The returned covariance matrix represents the correlation between each pair of x-, y-, and z-coordinates as they're distributed about the points arithmetic mean. Its layout is as follows:

` C(x, x) C(x, y) C(x, z) C(x, y) C(y, y) C(y, z) C(x, z) C(y, z) C(z, z) `

C(i, j) is the covariance of coordinates i and j, where i or j are a coordinate's dispersion about its mean value. If any entry is zero, then there's no correlation between the two coordinates defining that entry. If the returned matrix is diagonal, then all three coordinates are uncorrelated, and the specified points are distributed evenly about their mean point.

The buffer must contain XYZ coordinate tuples which are either tightly packed or offset by the specified stride. The stride specifies the number of buffer elements between the first coordinate of consecutive tuples. For example, a stride of 3 specifies that each tuple is tightly packed as XYZXYZXYZ, whereas a stride of 5 specifies that there are two elements between each tuple as XYZabXYZab (the elements "a" and "b" are ignored).
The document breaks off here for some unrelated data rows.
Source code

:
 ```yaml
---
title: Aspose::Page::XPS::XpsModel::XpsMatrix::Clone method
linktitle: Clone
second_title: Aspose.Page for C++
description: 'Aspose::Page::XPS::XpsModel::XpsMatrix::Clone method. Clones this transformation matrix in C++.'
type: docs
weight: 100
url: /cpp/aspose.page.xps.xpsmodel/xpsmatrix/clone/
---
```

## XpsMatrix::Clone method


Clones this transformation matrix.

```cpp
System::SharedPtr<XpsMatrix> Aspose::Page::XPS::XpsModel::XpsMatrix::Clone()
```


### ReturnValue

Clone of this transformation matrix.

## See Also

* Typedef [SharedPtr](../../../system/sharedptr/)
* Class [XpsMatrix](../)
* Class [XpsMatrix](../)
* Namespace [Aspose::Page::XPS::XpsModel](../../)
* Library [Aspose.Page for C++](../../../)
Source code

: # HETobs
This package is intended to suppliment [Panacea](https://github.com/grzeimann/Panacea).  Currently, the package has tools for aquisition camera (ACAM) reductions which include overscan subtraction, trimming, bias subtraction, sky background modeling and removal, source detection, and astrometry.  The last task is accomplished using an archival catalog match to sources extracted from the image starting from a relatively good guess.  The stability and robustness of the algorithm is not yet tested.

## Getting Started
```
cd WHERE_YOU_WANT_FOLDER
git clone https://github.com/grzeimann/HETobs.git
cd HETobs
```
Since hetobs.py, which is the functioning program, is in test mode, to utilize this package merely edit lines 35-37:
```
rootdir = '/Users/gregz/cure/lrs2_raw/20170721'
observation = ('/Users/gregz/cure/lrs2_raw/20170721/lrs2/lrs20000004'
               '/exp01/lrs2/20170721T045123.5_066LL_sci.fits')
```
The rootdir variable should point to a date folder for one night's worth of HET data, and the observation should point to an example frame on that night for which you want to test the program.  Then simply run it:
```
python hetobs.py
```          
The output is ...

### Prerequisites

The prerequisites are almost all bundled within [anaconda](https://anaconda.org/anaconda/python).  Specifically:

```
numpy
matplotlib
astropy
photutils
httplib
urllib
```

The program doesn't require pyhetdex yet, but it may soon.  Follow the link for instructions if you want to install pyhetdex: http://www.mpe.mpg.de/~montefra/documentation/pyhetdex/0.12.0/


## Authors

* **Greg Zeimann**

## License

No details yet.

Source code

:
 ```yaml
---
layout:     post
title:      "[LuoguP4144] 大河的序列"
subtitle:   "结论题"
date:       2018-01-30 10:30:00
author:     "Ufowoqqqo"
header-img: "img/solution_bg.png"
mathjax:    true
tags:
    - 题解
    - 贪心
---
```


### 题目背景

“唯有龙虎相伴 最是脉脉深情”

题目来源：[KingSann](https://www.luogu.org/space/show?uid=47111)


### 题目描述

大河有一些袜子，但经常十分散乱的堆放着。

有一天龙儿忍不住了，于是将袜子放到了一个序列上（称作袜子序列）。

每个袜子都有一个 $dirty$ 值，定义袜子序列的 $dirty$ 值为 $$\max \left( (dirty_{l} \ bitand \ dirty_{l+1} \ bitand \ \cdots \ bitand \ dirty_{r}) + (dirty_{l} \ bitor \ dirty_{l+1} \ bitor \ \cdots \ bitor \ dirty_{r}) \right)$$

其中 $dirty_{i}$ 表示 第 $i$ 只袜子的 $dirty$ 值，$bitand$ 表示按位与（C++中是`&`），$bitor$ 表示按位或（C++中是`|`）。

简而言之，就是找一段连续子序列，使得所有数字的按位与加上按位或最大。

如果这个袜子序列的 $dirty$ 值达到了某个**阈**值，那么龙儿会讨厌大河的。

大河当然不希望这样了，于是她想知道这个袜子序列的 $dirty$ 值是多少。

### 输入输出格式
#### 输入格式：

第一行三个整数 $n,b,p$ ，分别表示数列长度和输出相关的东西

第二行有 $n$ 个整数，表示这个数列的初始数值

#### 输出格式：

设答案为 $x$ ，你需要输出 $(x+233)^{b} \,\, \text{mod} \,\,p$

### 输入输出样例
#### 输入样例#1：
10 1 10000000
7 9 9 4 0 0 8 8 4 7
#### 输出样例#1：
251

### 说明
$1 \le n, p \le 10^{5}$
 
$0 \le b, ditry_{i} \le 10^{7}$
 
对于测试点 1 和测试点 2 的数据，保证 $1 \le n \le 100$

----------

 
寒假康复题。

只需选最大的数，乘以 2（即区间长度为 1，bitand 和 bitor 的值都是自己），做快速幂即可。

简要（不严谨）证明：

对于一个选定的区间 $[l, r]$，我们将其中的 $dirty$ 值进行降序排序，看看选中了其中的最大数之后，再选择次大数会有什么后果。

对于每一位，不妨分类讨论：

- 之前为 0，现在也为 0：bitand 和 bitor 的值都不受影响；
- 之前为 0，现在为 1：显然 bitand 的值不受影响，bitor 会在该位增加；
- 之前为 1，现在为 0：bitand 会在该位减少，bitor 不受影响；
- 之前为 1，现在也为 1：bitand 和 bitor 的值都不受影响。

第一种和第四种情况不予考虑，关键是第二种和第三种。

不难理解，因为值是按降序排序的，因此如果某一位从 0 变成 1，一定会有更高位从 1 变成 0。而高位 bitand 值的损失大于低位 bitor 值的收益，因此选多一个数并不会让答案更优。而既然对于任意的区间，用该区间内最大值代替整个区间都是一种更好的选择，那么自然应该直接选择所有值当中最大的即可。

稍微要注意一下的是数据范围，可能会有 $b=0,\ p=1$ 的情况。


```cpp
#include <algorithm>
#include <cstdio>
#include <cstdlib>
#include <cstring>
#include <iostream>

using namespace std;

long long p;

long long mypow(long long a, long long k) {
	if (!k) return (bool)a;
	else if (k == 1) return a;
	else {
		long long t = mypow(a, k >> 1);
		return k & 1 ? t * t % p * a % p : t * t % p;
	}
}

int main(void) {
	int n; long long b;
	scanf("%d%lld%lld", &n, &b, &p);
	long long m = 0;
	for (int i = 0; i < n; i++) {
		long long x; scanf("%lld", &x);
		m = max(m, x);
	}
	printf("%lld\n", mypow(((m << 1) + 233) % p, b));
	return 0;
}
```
The stride must be at least 3. If the buffer's length is not evenly divisible into stride-sized tuples, this ignores the remaining elements that follow the last complete tuple.

Parameters:
`coordinates` - the buffer containing the point coordinates for which to compute a Covariance matrix.
`stride` - the number of elements between the first coordinate of consecutive points. If stride is 3, this interprets the buffer has having tightly packed XYZ coordinate tuples.
Returns:
the covariance matrix for the buffer of points.
Throws:
`IllegalArgumentException` - if the buffer is null, or if the stride is less than three.
• #### fromCovarianceOfVertices

`public static Matrix fromCovarianceOfVertices(Iterable<? extends Vec4> points)`
Computes a symmetric covariance Matrix from the x, y, z coordinates of the specified points Iterable. This returns null if the points Iterable is empty, or if all of the points are null.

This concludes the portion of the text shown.